The Hollywood Strike All Comes Down to Metrics, Methodology and Transparency

The writers and actors strike comes down to a discussion on how best to measure the impact that content has, on a per title basis, with metrics and methodology that both sides agree on, while offering transparency. That’s not promising.

The writers and actors strike is a complex topic due to, amongst other things, a lack of agreed-upon methodology for defining streaming viewership and data transparency. But when SAG-AFTRA is quoted as saying, “It is not okay anymore for companies to just bring in huge amounts of revenue from people’s work and not share it with them,” I think a clear distinction needs to be made between “revenue” and “profits”. Those are very different metrics.

Many are talking about how much money Disney and others streamers are making, but Disney’s DTC business is not profitable.

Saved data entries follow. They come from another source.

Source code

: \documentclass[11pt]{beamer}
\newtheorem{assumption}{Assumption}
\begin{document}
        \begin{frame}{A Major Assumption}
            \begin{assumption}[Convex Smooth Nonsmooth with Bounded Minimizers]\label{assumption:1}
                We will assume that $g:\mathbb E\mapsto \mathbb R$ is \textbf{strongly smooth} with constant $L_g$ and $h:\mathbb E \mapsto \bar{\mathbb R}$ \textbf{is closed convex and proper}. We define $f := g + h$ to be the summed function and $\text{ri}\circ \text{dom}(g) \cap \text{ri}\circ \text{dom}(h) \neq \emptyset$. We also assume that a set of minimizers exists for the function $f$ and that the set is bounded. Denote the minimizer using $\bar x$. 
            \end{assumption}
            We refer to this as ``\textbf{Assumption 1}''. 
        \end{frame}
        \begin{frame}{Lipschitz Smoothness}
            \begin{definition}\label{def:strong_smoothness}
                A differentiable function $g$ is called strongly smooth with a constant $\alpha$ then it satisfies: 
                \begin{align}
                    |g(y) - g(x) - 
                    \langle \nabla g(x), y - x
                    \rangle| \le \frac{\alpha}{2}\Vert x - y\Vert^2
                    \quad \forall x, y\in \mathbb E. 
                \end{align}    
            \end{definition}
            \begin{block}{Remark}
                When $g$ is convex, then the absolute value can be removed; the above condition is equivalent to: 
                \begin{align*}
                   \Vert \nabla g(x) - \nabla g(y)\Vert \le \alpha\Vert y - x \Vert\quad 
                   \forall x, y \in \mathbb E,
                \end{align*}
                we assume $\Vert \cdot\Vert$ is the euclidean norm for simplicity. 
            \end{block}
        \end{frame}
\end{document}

Their DTC business has $10.84 billion in losses from Q1 fiscal year 2020 through Q2 fiscal year 2023. Disney has said they expect Disney+ to, “achieve profitability in fiscal 2024, assuming we do not see a meaningful shift in the economic climate”, but their business is not profitable today. Why isn’t SAG-AFTRA suggesting profitability as one of the metrics so that the more a streaming platform makes, the more writers and actors could make?

Instead, SAG-AFTRA proposed that performers receive a 2% share of the revenue generated from streaming content and they want to use Parrot Analytics’ content valuation platform to determine what revenue was generated by each piece of streaming content. The problem is that Parrot Analytics is using metrics such as Google searches and social media engagement to define which content is considered most valuable to the streaming platforms – based on their “estimates”.

The AMPTP has correctly pointed out that that Parrot’s data is not available to anyone who doesn’t subscribe to them and it, “lacks any demonstrable link to the actual revenue received by the service in the form of new or retained subscribers.” When the core methodology being proposed is not based on actual viewership, I think that’s a problem. Using “popularity” in Google searches and on social media is too vague of a methodology. Popular doesn’t always equate to profitability.

Studios value content differently on a host of factors including the content costs, type of content, target market etc. and those values change. Streaming platforms are constantly evolving their strategies on what content to invest in and that shifts all the time. It’s an extremely fluid business and will continue to be so going forward. Streaming does not and will not look like what linear used to look like. Applying a linear TV model for royalty payments tied to streaming distribution is not going to work.

Both sides are so far apart on the foundation of what should even be measured, how to measure it and what data to share. It’s not looking good to this strike being resolved any time soon.